FATCA Filing Requirements for American Expats Abroad
The Foreign Account Tax Compliance Act (FATCA) was signed into law in 2010 with the aim of cracking down on tax evasion to increase tax revenue following the financial crisis.
FATCA contained two important measures that affect expats, a reporting requirement for expats who have financial assets abroad, and a reporting requirement for foreign banks (although this affects expats too).
FATCA financial asset reporting requirements for expats
FATCA requires expats with financial expats with a value over $200,000 per person (so $400,000 for married couples filing jointly) at any time during the year to report them to the IRS by filing form 8938 when they file their federal tax return.
Qualifying assets include all non-physical assets, such as stocks, bonds, savings, pensions with a cash balance, and the value of any businesses that expats may own (or part own).
Tangible, physical assets such as property (owned in the expat’s name), jewelry, art, and cars on the other hand don’t qualify for FATCA reporting on form 8938.
FATCA bank reporting requirements for expats
The second aspect of FATCA that affects expats is that it requires foreign banks to report their American account holders’ account details to the IRS each year, including contact and balance information.
FATCA achieves this by levying a steep tax on all foreign financial firms that aren’t complying when they trade in US markets. It has proven an effective strategy, as nearly all (around 300,000) foreign banks and other financial firms are now providing the IRS with their American account holders’ details.
Many expats only learn about this if they receive a letter from a foreign bank or investment firm asking them to confirm that they are fully up to date with their US tax filing.
“FATCA’s heart and soul comes from a vast array of agreements between America and foreign countries that implement this global financial disclosure law. It is a uniquely American law, yet FATCA now spans the globe with a network of reporting that is unparalleled in the world.” – Forbes
The idea of foreign banks sharing private information with Uncle Sam strikes many expats as a breech of privacy, however this is the interconnected world that we now live in. Most foreign governments have also signed tax information sharing agreements with the US, so that the IRS can access foreign tax filing information too.

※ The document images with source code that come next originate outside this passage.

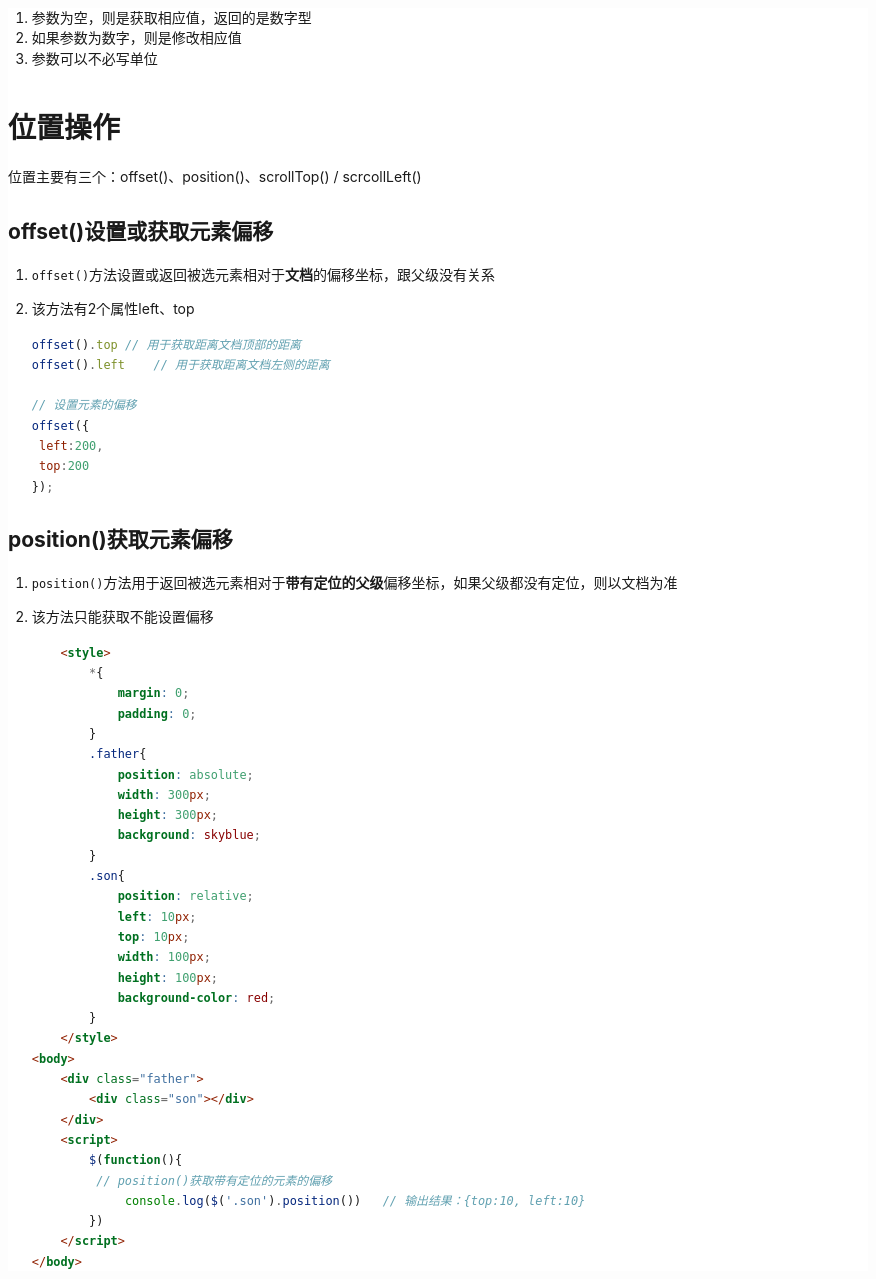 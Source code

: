  1. 参数为空，则是获取相应值，返回的是数字型
  2. 如果参数为数字，则是修改相应值
  3. 参数可以不必写单位

# 位置操作

位置主要有三个：offset()、position()、scrollTop() / scrcollLeft()

## offset()设置或获取元素偏移

1. `offset()`方法设置或返回被选元素相对于**文档**的偏移坐标，跟父级没有关系

2. 该方法有2个属性left、top

   ```javascript
   offset().top	// 用于获取距离文档顶部的距离
   offset().left	// 用于获取距离文档左侧的距离
   
   // 设置元素的偏移
   offset({
   	left:200,
   	top:200
   });
   ```

## position()获取元素偏移

1. `position()`方法用于返回被选元素相对于**带有定位的父级**偏移坐标，如果父级都没有定位，则以文档为准

2. 该方法只能获取不能设置偏移

   ```html
       <style>
           *{
               margin: 0;
               padding: 0;
           }
           .father{
               position: absolute;
               width: 300px;
               height: 300px;
               background: skyblue;
           }
           .son{
               position: relative;
               left: 10px;
               top: 10px;
               width: 100px;
               height: 100px;
               background-color: red;
           }
       </style>
   <body>
       <div class="father">
           <div class="son"></div>
       </div>
       <script>
           $(function(){
            // position()获取带有定位的元素的偏移
            	console.log($('.son').position())	// 输出结果：{top:10, left:10}
           })
       </script>
   </body>
   ```
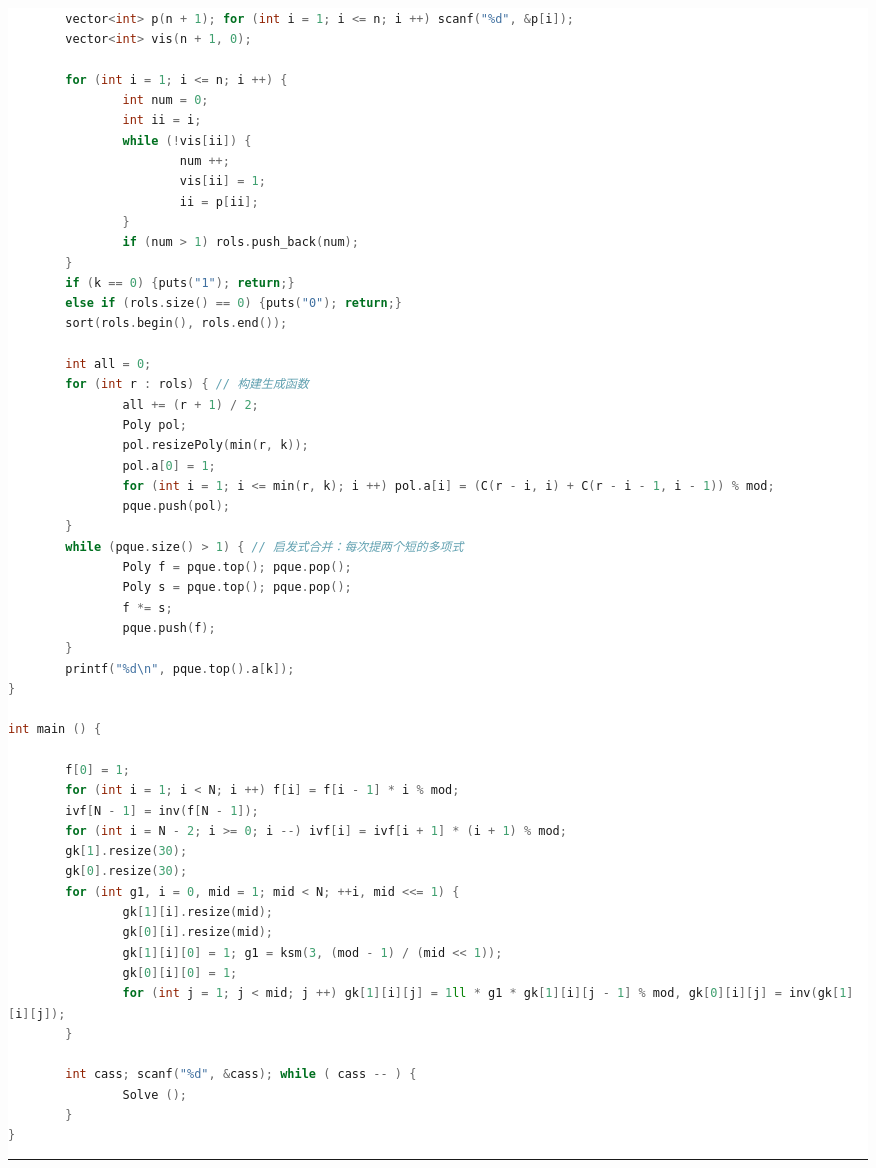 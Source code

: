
 ```cpp
        vector<int> p(n + 1); for (int i = 1; i <= n; i ++) scanf("%d", &p[i]);
        vector<int> vis(n + 1, 0);

        for (int i = 1; i <= n; i ++) {
                int num = 0;
                int ii = i;
                while (!vis[ii]) {
                        num ++;
                        vis[ii] = 1;
                        ii = p[ii];
                }
                if (num > 1) rols.push_back(num);
        }
        if (k == 0) {puts("1"); return;}
        else if (rols.size() == 0) {puts("0"); return;}
        sort(rols.begin(), rols.end());

        int all = 0;
        for (int r : rols) { // 构建生成函数
                all += (r + 1) / 2;
                Poly pol;
                pol.resizePoly(min(r, k));
                pol.a[0] = 1;
                for (int i = 1; i <= min(r, k); i ++) pol.a[i] = (C(r - i, i) + C(r - i - 1, i - 1)) % mod;
                pque.push(pol);
        }
        while (pque.size() > 1) { // 启发式合并：每次提两个短的多项式
                Poly f = pque.top(); pque.pop();
                Poly s = pque.top(); pque.pop();
                f *= s;
                pque.push(f);
        }
        printf("%d\n", pque.top().a[k]);
}

int main () {

        f[0] = 1;
        for (int i = 1; i < N; i ++) f[i] = f[i - 1] * i % mod;
        ivf[N - 1] = inv(f[N - 1]);
        for (int i = N - 2; i >= 0; i --) ivf[i] = ivf[i + 1] * (i + 1) % mod;
        gk[1].resize(30);
        gk[0].resize(30);
        for (int g1, i = 0, mid = 1; mid < N; ++i, mid <<= 1) {
                gk[1][i].resize(mid);
                gk[0][i].resize(mid);
                gk[1][i][0] = 1; g1 = ksm(3, (mod - 1) / (mid << 1));
                gk[0][i][0] = 1;
                for (int j = 1; j < mid; j ++) gk[1][i][j] = 1ll * g1 * gk[1][i][j - 1] % mod, gk[0][i][j] = inv(gk[1][i][j]);
        }

        int cass; scanf("%d", &cass); while ( cass -- ) {
                Solve ();
        }
}
```
<hr>
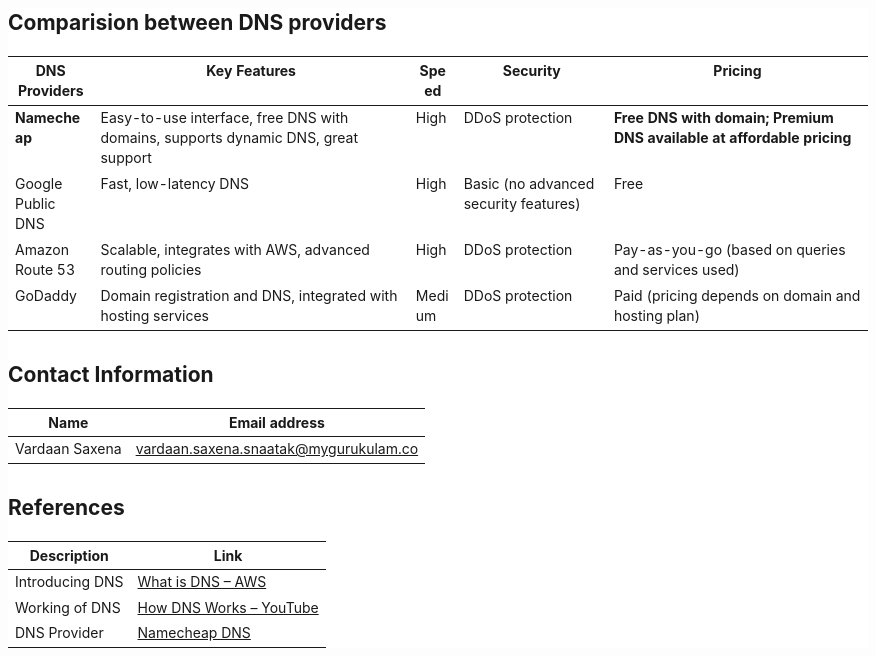 
## Comparision between DNS providers

| DNS Providers       | Key Features                                                                 | Speed  | Security           | Pricing                                                              |
|---------------------|-------------------------------------------------------------------------------|--------|---------------------|----------------------------------------------------------------------|
| **Namecheap**        | Easy-to-use interface, free DNS with domains, supports dynamic DNS, great support | High   | DDoS protection      | **Free DNS with domain; Premium DNS available at affordable pricing** |
| Google Public DNS   | Fast, low-latency DNS                                                         | High   | Basic (no advanced security features) | Free                                                                |
| Amazon Route 53     | Scalable, integrates with AWS, advanced routing policies                      | High   | DDoS protection      | Pay-as-you-go (based on queries and services used)                   |
| GoDaddy             | Domain registration and DNS, integrated with hosting services                 | Medium | DDoS protection      | Paid (pricing depends on domain and hosting plan)                    |



## Contact Information
| **Name**    | **Email address**         |
|-------------|---------------------------|
| Vardaan Saxena | vardaan.saxena.snaatak@mygurukulam.co    |



## References
| Description           | Link                                                                 |
|------------------------|----------------------------------------------------------------------|
| Introducing DNS        | [What is DNS – AWS](https://aws.amazon.com/route53/what-is-dns/)     |
| Working of DNS         | [How DNS Works – YouTube](https://youtu.be/vhfRArT11jc?si=3cYjikGF-gLjLbrf) |
| DNS Provider   | [Namecheap DNS](https://www.namecheap.com/domains/dns/)              |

This affects US expats because, although filing from abroad has been a requirement for Americans since the nineteenth century, now for the first time the IRS is able to enforce it, through having access to expats’ international banking and tax details thanks to FATCA.
In particular, the IRS can cross-reference this information with tax returns expats have filed (or see if they haven’t filed them), as well as information provided on FBARs.
FBARs, or Foreign Bank Account Reports, should be filed by expats who have just $10,000 in total in foreign banks or investment firms at any time during a tax year. Penalties for not filing FBARs are steep, starting at $10,000 per year, so expats are strongly advised not to neglect this filing requirement alongside their annual federal tax return, as FATCA has enabled global FBAR enforcement too.
How can expats catch up with their US tax filing?
Expats are by now no doubt appreciating the profound affect that FATCA has had in terms of allowing the IRS to know which expats are and aren’t filing and reporting their worldwide income and assets.
Many hoped that the Trump Tax Reform Bill would address the issue of expats having to file US taxes, but ultimately it didn’t.
The good news is that there are ways for expats who are behind with their US tax filing to catch up without facing penalties (so long as the IRS hasn’t contacted them yet).
Expats who weren’t previously aware that they should be filing US taxes from abroad who are just one or two years behind can simply back-file. Expats who are three or more years behind can catch up using an IRS amnesty program called the Streamlined Procedure, which also allows them to claim the IRS exemptions such as the Foreign Earned Income Exclusion and the Foreign tax Credit that allow them to avoid double taxation.
To catch up using the Streamlined Procedure, expats must file their last 3 tax returns, their last 6 FBARS (as appropriate), and self-certify that their previous non-compliance was non-willful, which is to say that they weren’t willfully avoiding filing and paying US taxes.